Становая с полыхающим до самых полупрозрачных мочек лицом подошла к нему вплотную и, схватив за оба уха, начала вертеть Матвеевой головой, как рулем. Тяжело переводя дыхание, она угрозно пообещала: «Ну, я тебе, Камлаев, покажу!..» «И откуда у тебя такие уши, а, Камлаев? — продолжала она, изумляясь Матвеевым ушам. — А давай-ка, я тебе их откручу!» — то была как будто жадность людоеда пополам с нерассуждающей жадностью ребенка, лихорадочное возбуждение и вместе с тем предельное непонимание: а почему ей, Становой, так хочется Матвея касаться?
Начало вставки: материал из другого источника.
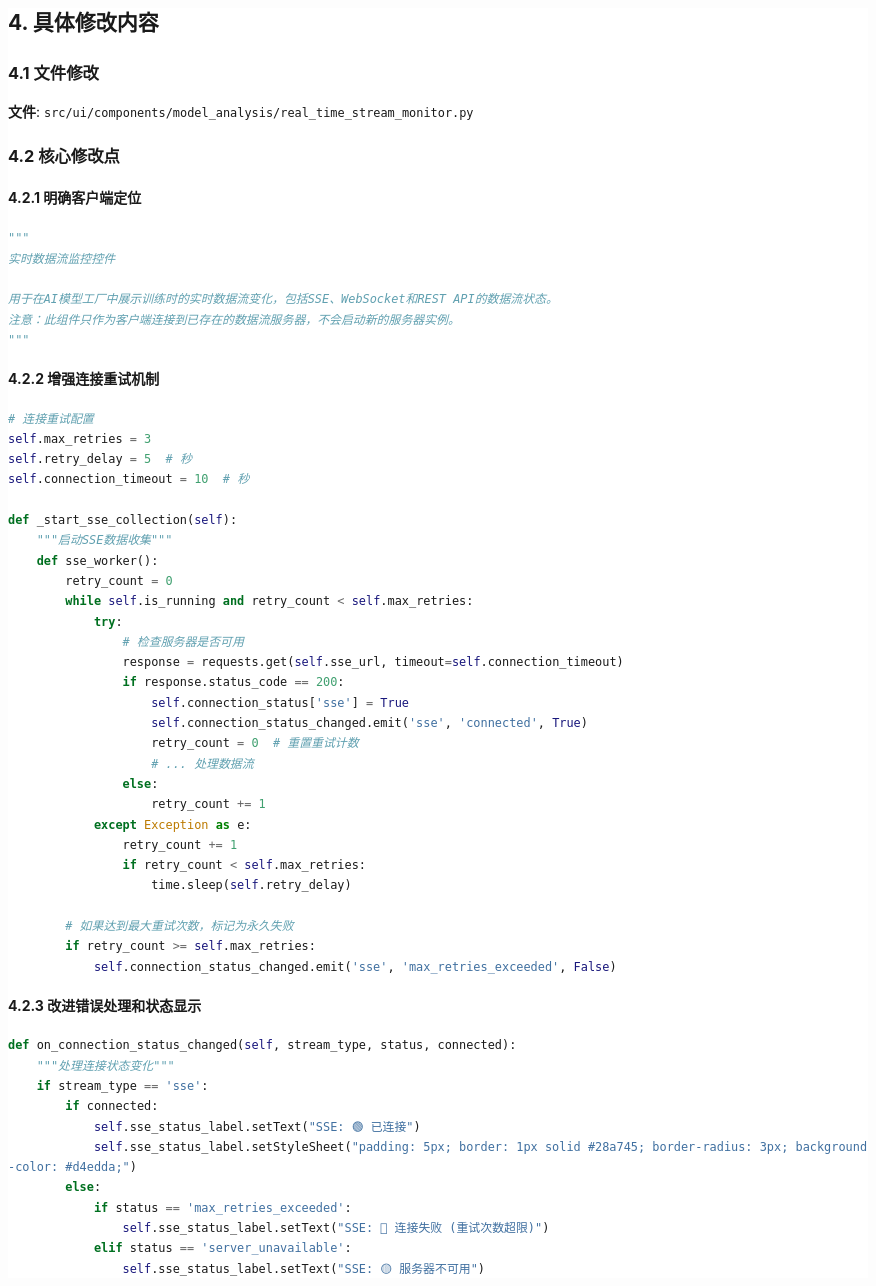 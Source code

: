 ## 4. 具体修改内容

### 4.1 文件修改
**文件**: `src/ui/components/model_analysis/real_time_stream_monitor.py`

### 4.2 核心修改点

#### 4.2.1 明确客户端定位
```python
"""
实时数据流监控控件

用于在AI模型工厂中展示训练时的实时数据流变化，包括SSE、WebSocket和REST API的数据流状态。
注意：此组件只作为客户端连接到已存在的数据流服务器，不会启动新的服务器实例。
"""
```

#### 4.2.2 增强连接重试机制
```python
# 连接重试配置
self.max_retries = 3
self.retry_delay = 5  # 秒
self.connection_timeout = 10  # 秒

def _start_sse_collection(self):
    """启动SSE数据收集"""
    def sse_worker():
        retry_count = 0
        while self.is_running and retry_count < self.max_retries:
            try:
                # 检查服务器是否可用
                response = requests.get(self.sse_url, timeout=self.connection_timeout)
                if response.status_code == 200:
                    self.connection_status['sse'] = True
                    self.connection_status_changed.emit('sse', 'connected', True)
                    retry_count = 0  # 重置重试计数
                    # ... 处理数据流
                else:
                    retry_count += 1
            except Exception as e:
                retry_count += 1
                if retry_count < self.max_retries:
                    time.sleep(self.retry_delay)
        
        # 如果达到最大重试次数，标记为永久失败
        if retry_count >= self.max_retries:
            self.connection_status_changed.emit('sse', 'max_retries_exceeded', False)
```

#### 4.2.3 改进错误处理和状态显示
```python
def on_connection_status_changed(self, stream_type, status, connected):
    """处理连接状态变化"""
    if stream_type == 'sse':
        if connected:
            self.sse_status_label.setText("SSE: 🟢 已连接")
            self.sse_status_label.setStyleSheet("padding: 5px; border: 1px solid #28a745; border-radius: 3px; background-color: #d4edda;")
        else:
            if status == 'max_retries_exceeded':
                self.sse_status_label.setText("SSE: 🔴 连接失败 (重试次数超限)")
            elif status == 'server_unavailable':
                self.sse_status_label.setText("SSE: 🟡 服务器不可用")
```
Матвей застыл, как пораженный столбняком. Задыхаясь от такого невозможного людоедского признания, от того, что они одни. Но тут вдруг распахнулась с грохотом, с глумливым гоготом входная дверь, и ввалился ненавистный Безъязычный, который, тварь, хотел стрясти с Камлаева пару папирос, потому как он всегда так делал, обкладывая всех в школе младшаков неправедной данью.
— «По-моему», «по-твоему»… — продолжал Таракан. — Ненадежно как-то это все. Вы куда-нибудь с ней ходили?
— Не-а.
— А ты звал?
— Ну, звал.
— Ну, вот видишь. А туда же — что нравишься ей, говоришь. Что она хоть тебе ответила-то?
— А то ты ее не знаешь. Она сперва обрадуется, «ой, так здорово, — говорит, — пойдем, пойдем, конечно, я давно хочу сходить…», а потом — всего лишь день пройдет, и она такая «слушай, я не могу, очень хочется, но не могу»… Не поймешь ее… Ну ее, эту дуру!..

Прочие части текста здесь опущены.